Top universities tell us that 2 billion people would starve without commercial fertilizers. Simply put, these fertilizers are not a luxury but an absolute necessity. Plants need large amounts of three nutrients - nitrogen, phosphorus and potassium. Fertilizers replace these essential nutrients as crops use them. Farming technology and fertilizer play a key role in maximizing crop yields. By maintaining high crop yields on the farm land we have, we can preserve other land for parks, recreation areas and wildlife habitats.

With 6.5 billion people worldwide and estimates that it will grow to 8.5 billion by 2040, farming technology and fertilizer are absolutely necessary in order to maintain our abundant food supply. While people in other countries spend between 15% and 50% of their income for food, U.S. citizens spend only about 10%. Much of this abundance can be directly traced to efficient use of commercial fertilizers. Florida supplies 70% of America's phosphate rock supply.         

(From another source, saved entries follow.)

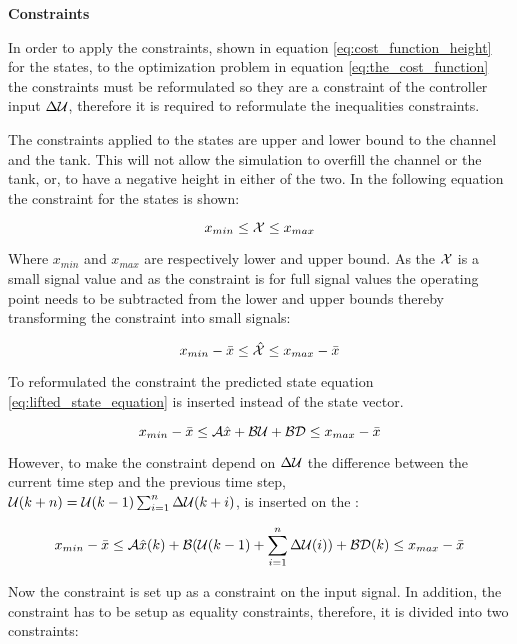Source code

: \textbf{Constraints}

In order to apply the constraints, shown in equation \ref{eq:cost_function_height} for the states, to the optimization problem in equation \ref{eq:the_cost_function} the constraints must be reformulated so they are a constraint of the controller input $\Delta\CMcal{U}$, therefore it is required to reformulate the inequalities constraints. 

The constraints applied to the states are upper and lower bound to the channel and the tank. This will not allow the simulation to overfill the channel or the tank, or, to have a negative height in either of the two. In the following equation the constraint for the states is shown:  


\begin{equation}
    x_{min} \leq \CMcal{X} \leq x_{max}
\end{equation}

Where $x_{min}$ and $x_{max}$ are respectively lower and upper bound. As the $\CMcal{X}$ is a small signal value and as the constraint is for full signal values the operating point needs to be subtracted from the lower and upper bounds thereby transforming the constraint into small signals:

\begin{equation}
    x_{min}- \bar{x} \leq \hat{\CMcal{X}} \leq x_{max}-\bar{x}
\end{equation}

To reformulated the constraint the predicted state equation \ref{eq:lifted_state_equation} is inserted instead of the state vector.

\begin{equation}
     x_{min}- \bar{x} \leq \CMcal{A}\hat{x}+\CMcal{B}\CMcal{U}+\CMcal{BD} \leq x_{max}-\bar{x}
 \end{equation} 

However, to make the constraint depend on $\Delta \CMcal{U}$ the difference between the current time step and the previous time step, $\CMcal{U}(k+n) = \CMcal{U}(k-1) \sum_{i=1}^n\Delta \CMcal{U}(k+i) $, is inserted on the : 

\begin{equation}
     x_{min}- \bar{x} \leq \CMcal{A}\hat{x}(k)+\CMcal{B}(\CMcal{U}(k-1)+\sum_{i=1}^n \Delta\CMcal{U}(i))+\CMcal{B}\CMcal{D}(k) \leq x_{max}-\bar{x}
 \end{equation} 


 Now the constraint is set up as a constraint on the input signal. In addition, the constraint has to be setup as equality constraints, therefore, it is divided into two constraints:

How does phosphate rock become fertilizer?
In order to be used as crop nutrients or animal feed, phosphate rock must be converted to a water-soluble form. This process begins when the rock is finely ground to uniform size. Sulfuric acid is then added to form phosphoric acid, which is concentrated through evaporation, reacted with ammonia and granulated to produce two important phosphate/nitrogen crop nutrients - diammonium phosphate (DAP) and monoammonium phosphate (MAP).  These products are later blended to form the nutrients commonly found on bags of lawn fertilizer (e.g., 10-10-10), representing levels of nitrogen, water-soluble phosphorous and potassium.

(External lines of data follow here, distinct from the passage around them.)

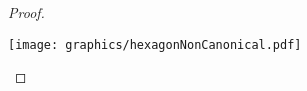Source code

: \begin{proof}
\begin{minipage}{\linewidth}
\begin{center}
\texttt{[image: graphics/hexagonNonCanonical.pdf]}
\label{fig:hexagonNonCanonical.pdf}
\end{center}
\end{minipage}







\end{proof}
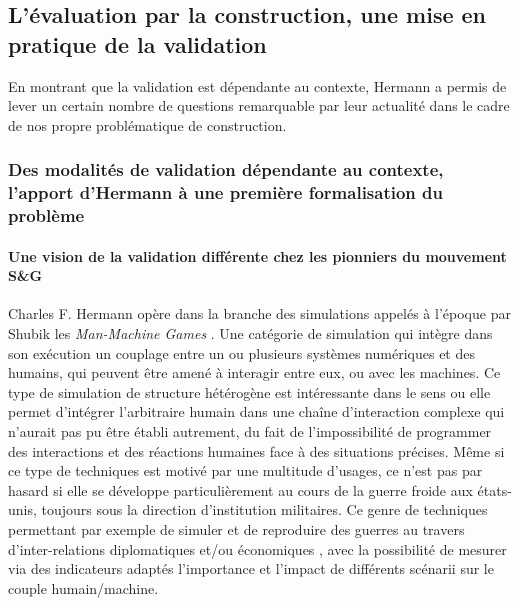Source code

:
\subsection{L'évaluation par la construction, une mise en pratique de la validation}
\label{sssec:position_hermann}


En montrant que la validation est dépendante au contexte, Hermann a permis de lever un certain nombre de questions remarquable par leur actualité dans le cadre de nos propre problématique de construction.  %

\subsubsection{Des modalités de validation dépendante au contexte, l'apport d'Hermann à une première formalisation du problème}

\paragraph{Une vision de la validation différente chez les pionniers du mouvement S\&G}

Charles F. Hermann opère dans la branche des simulations appelés à l'époque par Shubik les \textit{Man-Machine Games} \autocite{Shubik1972}. Une catégorie de simulation qui intègre dans son exécution un couplage entre un ou plusieurs systèmes numériques et des humains, qui peuvent être amené à interagir entre eux, ou avec les machines. Ce type de simulation de structure hétérogène est intéressante dans le sens ou elle permet d'intégrer l'arbitraire humain dans une chaîne d'interaction complexe qui n'aurait pas pu être établi autrement, du fait de l'impossibilité de programmer des interactions et des réactions humaines face à des situations précises. Même si ce type de techniques est motivé par une multitude d'usages, ce n'est pas par hasard si elle se développe particulièrement au cours de la guerre froide aux états-unis, toujours sous la direction d'institution militaires. Ce genre de techniques permettant par exemple de simuler et de reproduire des guerres au travers d'inter-relations diplomatiques et/ou économiques \autocite{Hermann1967b}, avec la possibilité de mesurer via des indicateurs adaptés l'importance et l'impact de différents scénarii sur le couple humain/machine.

Phosphoric acid is also used to manufacture monocalcium and dicalcium phosphate products, which are sold to the animal feed ingredient industry for use in swine, poultry and cattle feed. Click here to learn more about Mosaic's products.
 

There's more to the manufacturing story than just fertilizer and animal feed.  Mosaic is one of the largest renewable energy producers in Florida, generating enough "clean and green" energy to power 100,000 homes. Click here  to learn more about cogeneration and Mosaic's green practices. 

Can’t we use organic fertilizer or sludge instead of mining for phosphate?

While manure plays a vital role in today's agriculture, organic fertilizer is not enough. All the recoverable manure produced in this country provides only about 30% of the phosphorus needed to replace the phosphorus removed by crops. If all the sewage sludge produced in the United States were also used in agriculture, it would provide about 5% of the phosphorus needed. This is not nearly enough to maintain the fertility of the soils our farmers depend on everyday for their living, and that you and I depend on everyday for our food supply.